Lara Chauvin
Lara Chauvin is an artist.
She was born in Australia in the family of Armenian immigrants.
Chauvin moved between the worlds of fashion and art as well as her Armenian cultural community and the larger Australian society.
In 2002 she married a Canadian and moved to Edmonton.
Her travels have led her to some questions about her identity as an Armenian-Australian-Canadian woman.
"In Sydney, there are over 40,000 Armenians," says Chauvin. "It's almost like you're living in it all the time with church or school, you bump into people on the street, you've always got that around you. But coming here, it's almost Armenian-free. There are only a handful of Armenians who don't necessarily keep in contact, so I almost miss it, even though I sometimes hated it and rejected it when I was in Sydney."
As for 2005, Chauvin, has never been to Armenia, decided that she'd look into the lives of Armenian women who share a cultural past despite being from vastly disparate adopted cultures.
"There's something in that, because there are a lot of Armenians that scattered because of the genocide in 1915. They ended up in the Middle East, France, America, and now the second generation went to Australia and Canada. So I was thinking there are a lot of women in these different countries with the same roots. How are they communicating? How do they feel? It's like an identity struggle. Am I western, as in an Aussie or a Canuck? Or am I a deep-rooted spiritual being with a war-torn past?"

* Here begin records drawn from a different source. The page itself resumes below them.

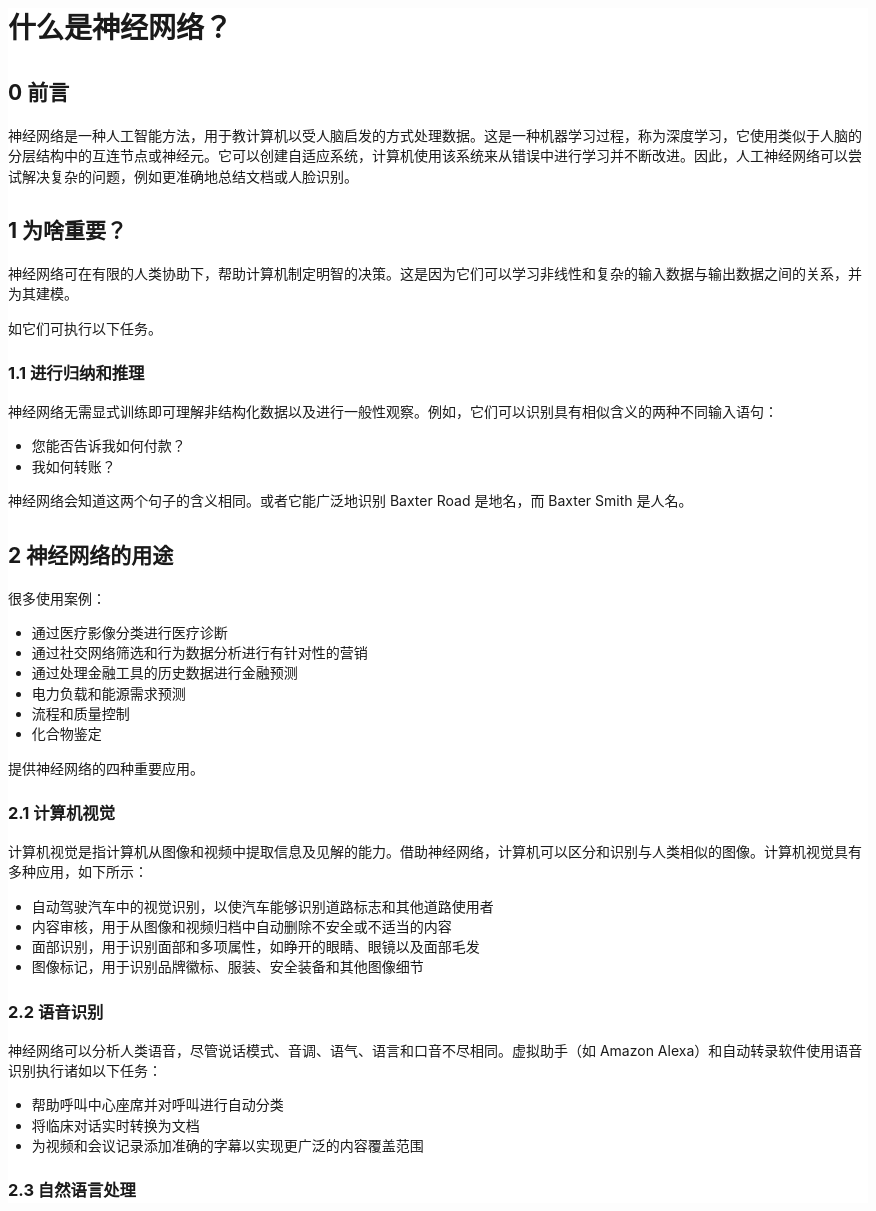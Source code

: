 # 什么是神经网络？

## 0 前言

神经网络是一种人工智能方法，用于教计算机以受人脑启发的方式处理数据。这是一种机器学习过程，称为深度学习，它使用类似于人脑的分层结构中的互连节点或神经元。它可以创建自适应系统，计算机使用该系统来从错误中进行学习并不断改进。因此，人工神经网络可以尝试解决复杂的问题，例如更准确地总结文档或人脸识别。

## 1 为啥重要？

神经网络可在有限的人类协助下，帮助计算机制定明智的决策。这是因为它们可以学习非线性和复杂的输入数据与输出数据之间的关系，并为其建模。

如它们可执行以下任务。

### 1.1 进行归纳和推理

神经网络无需显式训练即可理解非结构化数据以及进行一般性观察。例如，它们可以识别具有相似含义的两种不同输入语句：

- 您能否告诉我如何付款？
- 我如何转账？

神经网络会知道这两个句子的含义相同。或者它能广泛地识别 Baxter Road 是地名，而 Baxter Smith 是人名。

## 2 神经网络的用途

很多使用案例：

- 通过医疗影像分类进行医疗诊断
- 通过社交网络筛选和行为数据分析进行有针对性的营销
- 通过处理金融工具的历史数据进行金融预测
- 电力负载和能源需求预测
- 流程和质量控制
- 化合物鉴定

提供神经网络的四种重要应用。

### 2.1 计算机视觉

计算机视觉是指计算机从图像和视频中提取信息及见解的能力。借助神经网络，计算机可以区分和识别与人类相似的图像。计算机视觉具有多种应用，如下所示：

- 自动驾驶汽车中的视觉识别，以使汽车能够识别道路标志和其他道路使用者
- 内容审核，用于从图像和视频归档中自动删除不安全或不适当的内容
- 面部识别，用于识别面部和多项属性，如睁开的眼睛、眼镜以及面部毛发
- 图像标记，用于识别品牌徽标、服装、安全装备和其他图像细节

### 2.2 语音识别

神经网络可以分析人类语音，尽管说话模式、音调、语气、语言和口音不尽相同。虚拟助手（如 Amazon Alexa）和自动转录软件使用语音识别执行诸如以下任务：

- 帮助呼叫中心座席并对呼叫进行自动分类
- 将临床对话实时转换为文档
- 为视频和会议记录添加准确的字幕以实现更广泛的内容覆盖范围

### 2.3 自然语言处理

Her paintings are a means of expressing these questions, by depicting women who are so far away but share this common thread of culture.

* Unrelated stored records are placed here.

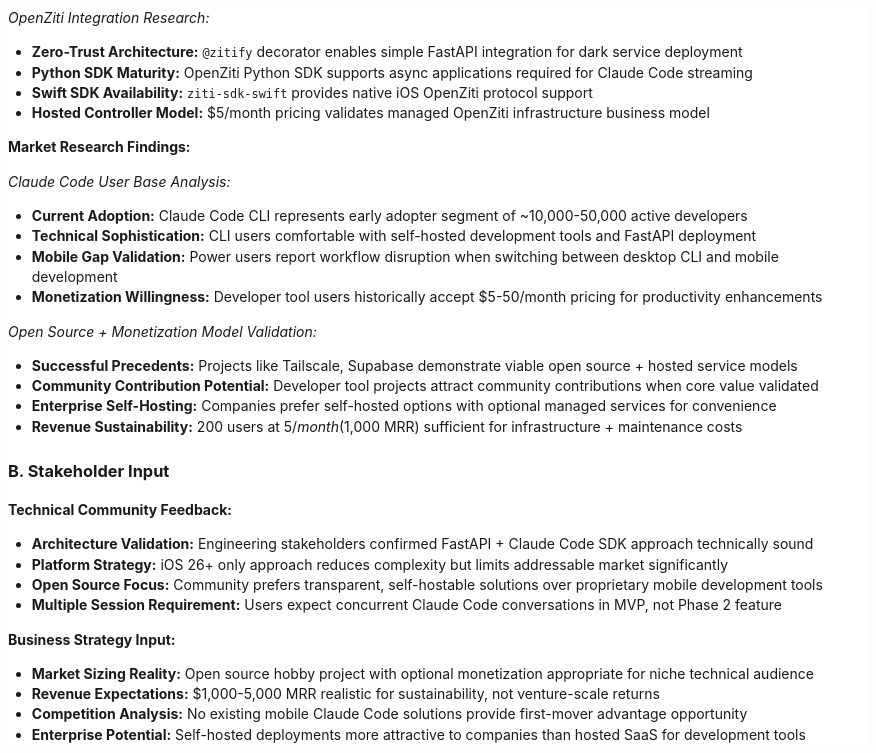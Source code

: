 *OpenZiti Integration Research:*
- **Zero-Trust Architecture:** `@zitify` decorator enables simple FastAPI integration for dark service deployment
- **Python SDK Maturity:** OpenZiti Python SDK supports async applications required for Claude Code streaming
- **Swift SDK Availability:** `ziti-sdk-swift` provides native iOS OpenZiti protocol support
- **Hosted Controller Model:** $5/month pricing validates managed OpenZiti infrastructure business model

**Market Research Findings:**

*Claude Code User Base Analysis:*
- **Current Adoption:** Claude Code CLI represents early adopter segment of ~10,000-50,000 active developers
- **Technical Sophistication:** CLI users comfortable with self-hosted development tools and FastAPI deployment
- **Mobile Gap Validation:** Power users report workflow disruption when switching between desktop CLI and mobile development
- **Monetization Willingness:** Developer tool users historically accept $5-50/month pricing for productivity enhancements

*Open Source + Monetization Model Validation:*
- **Successful Precedents:** Projects like Tailscale, Supabase demonstrate viable open source + hosted service models
- **Community Contribution Potential:** Developer tool projects attract community contributions when core value validated
- **Enterprise Self-Hosting:** Companies prefer self-hosted options with optional managed services for convenience
- **Revenue Sustainability:** 200 users at $5/month ($1,000 MRR) sufficient for infrastructure + maintenance costs

### B. Stakeholder Input

**Technical Community Feedback:**
- **Architecture Validation:** Engineering stakeholders confirmed FastAPI + Claude Code SDK approach technically sound
- **Platform Strategy:** iOS 26+ only approach reduces complexity but limits addressable market significantly
- **Open Source Focus:** Community prefers transparent, self-hostable solutions over proprietary mobile development tools
- **Multiple Session Requirement:** Users expect concurrent Claude Code conversations in MVP, not Phase 2 feature

**Business Strategy Input:**
- **Market Sizing Reality:** Open source hobby project with optional monetization appropriate for niche technical audience
- **Revenue Expectations:** $1,000-5,000 MRR realistic for sustainability, not venture-scale returns
- **Competition Analysis:** No existing mobile Claude Code solutions provide first-mover advantage opportunity
- **Enterprise Potential:** Self-hosted deployments more attractive to companies than hosted SaaS for development tools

"When they come together, there is bound to be something that clicks together, a sisterhood. Armenian women are quite strong-willed; in Armenia, many of them keep their maiden names and are highly educated. But when they go into other cultures, for instance in the Middle East, the way they act is so different. And in Canada, Australia or America, we are more independent."
This hybridization is reflected in the dress of the women, but she has also created similarities between her subjects.
"The clothing is a mix, traditional and modern. They're not technically a traditional costume, more a combination of bohemian-now and the past.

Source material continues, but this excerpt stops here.